House: After Five Years of Living

Film Review by Dean Duncan May 26, 2015

Here they go again, stumbling onto a primordial, fundamental, infinitely repeatable method. Photographs! Make a kind of slide show, of your native surroundings especially, or the time you skipped class and went for a walk, or pretty well anything you can think of. What’s great is that this idea is completely accessible, democratic, universal. We could all do it. We all should!

As for these particular photographs, they are really carefully composed, really artful and joyful. And the things they record! This is an exquisite assembly of amazing objects, placed just so in their own space, and in the film too. Did I say democratic and infinitely repeatable? Your version of this film may not quite show the same set of artistic chops that these folks have. You might not have their budget! Plus, you probably don’t have a distinguished Hollywood composer—Elmer Bernstein, right at the top of his game—writing a beautiful chamber score for you.

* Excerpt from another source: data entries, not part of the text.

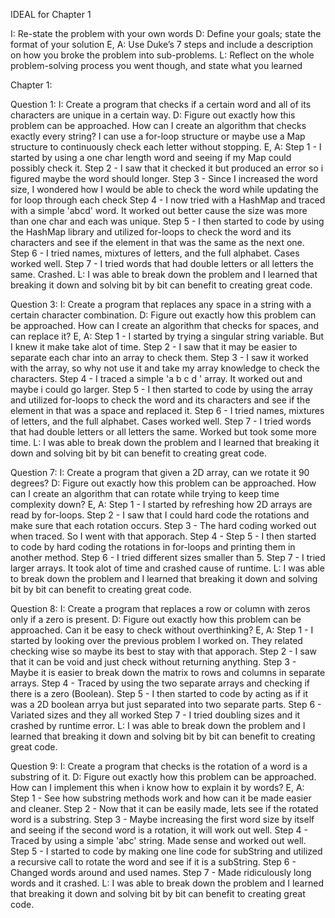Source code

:IDEAL for Chapter 1

I: Re-state the problem with your own words
D: Define your goals; state the format of your solution
E, A: Use Duke’s 7 steps and include a description on how you broke the problem into sub-problems.
L: Reflect on the whole problem-solving process you went though, and state what you learned

Chapter 1:

Question 1: 
  I: Create a program that checks if a certain word and all of its characters are unique in a certain way.
  D: Figure out exactly how this problem can be approached. How can I create an algorithm that checks exactly every string? 
      I can use a for-loop structure or maybe use a Map structure to continuously check each letter without stopping.
  E, A: Step 1 - I started by using a one char length word and seeing if my Map could possibly check it.
        Step 2 - I saw that it checked it but produced an error so i figured maybe the word should longer.
        Step 3 - Since I increased the word size, I wondered how I would be able to check the word while updating the for loop through each check
        Step 4 - I now tried with a HashMap and traced with a simple 'abcd' word. It worked out better cause the size was more than one char and each was unique.
        Step 5 - I then started to code by using the HashMap library and utilized for-loops to check the word and its characters and see if the element in that
                 was the same as the next one.
        Step 6 - I tried names, mixtures of letters, and the full alphabet. Cases worked well.
        Step 7 - I tried words that had double letters or all letters the same. Crashed.
  L: I was able to break down the problem and I learned that breaking it down and solving bit by bit can benefit to creating great code.

Question 3: 
  I: Create a program that replaces any space in a string with a certain character combination.
  D: Figure out exactly how this problem can be approached. How can I create an algorithm that checks for spaces, and can replace it?
  E, A: Step 1 - I started by trying a singular string variable. But I knew it make take alot of time.
        Step 2 - I saw that it may be easier to separate each char into an array to check them.
        Step 3 - I saw it worked with the array, so why not use it and take my array knowledge to check the characters.
        Step 4 - I traced a simple 'a b c d  ' array. It worked out and maybe i could go larger.
        Step 5 - I then started to code by using the array and utilized for-loops to check the word and its characters and see if the element in that
                 was a space and replaced it.
        Step 6 - I tried names, mixtures of letters, and the full alphabet. Cases worked well.
        Step 7 - I tried words that had double letters or all letters the same. Worked but took some more time.
  L: I was able to break down the problem and I learned that breaking it down and solving bit by bit can benefit to creating great code.
  
Question 7: 
  I: Create a program that given a 2D array, can we rotate it 90 degrees?
  D: Figure out exactly how this problem can be approached. How can I create an algorithm that can rotate while trying to keep time complexity down?
  E, A: Step 1 - I started by refreshing how 2D arrays are read by for-loops.
        Step 2 - I saw that I could hard code the rotations and make sure that each rotation occurs.
        Step 3 - The hard coding worked out when traced. So I went with that apporach.
        Step 4 - 
        Step 5 - I then started to code by hard coding the rotations in for-loops and printing them in another method.
        Step 6 - I tried different sizes smaller than 5. 
        Step 7 - I tried larger arrays. It took alot of time and crashed cause of runtime.
  L: I was able to break down the problem and I learned that breaking it down and solving bit by bit can benefit to creating great code.

Question 8: 
  I: Create a program that replaces a row or column with zeros only if a zero is present.
  D: Figure out exactly how this problem can be approached. Can it be easy to check without overthinking?
  E, A: Step 1 - I started by looking over the previous problem I worked on. They related checking wise so maybe its best to stay with that apporach.
        Step 2 - I saw that it can be void and just check without returning anything.
        Step 3 - Maybe it is easier to break down the matrix to rows and columns in separate arrays. 
        Step 4 - Traced by using the two separate arrays and checking if there is a zero (Boolean).
        Step 5 - I then started to code by acting as if it was a 2D boolean arrya but just separated into two separate parts.
        Step 6 - Variated sizes and they all worked
        Step 7 - I tried doubling sizes and it crashed by runtime error.
  L: I was able to break down the problem and I learned that breaking it down and solving bit by bit can benefit to creating great code.
  
Question 9: 
  I: Create a program that checks is the rotation of a word is a substring of it.
  D: Figure out exactly how this problem can be approached. How can I implement this when i know how to explain it by words?
  E, A: Step 1 - See how substring methods work and how can it be made easier and cleaner.
        Step 2 - Now that it can be easily made, lets see if the rotated word is a substring.
        Step 3 - Maybe increasing the first word size by itself and seeing if the second word is a rotation, it will work out well.
        Step 4 - Traced by using a simple 'abc' string. Made sense and worked out well.
        Step 5 - I started to code by making one line code for subString and utilized a recursive call to rotate the word and see if it is a subString.
        Step 6 - Changed words around and used names.
        Step 7 - Made ridiculously long words and it crashed.
  L: I was able to break down the problem and I learned that breaking it down and solving bit by bit can benefit to creating great code.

Doesn’t matter! The art behind the Eames’ seeming artlessness only makes this film more impressive. And we should take a whack at it anyway. I note that the film’s precipitous pace inhibits our (proper) appreciation of each individual cool thing, but the cumulative effect is an equally virtuous alternative. There is beauty, all around! And as for appreciation, there’s always the museum, and the fact, to which this film alerts you, that you’ve got the makings of one in you very own home.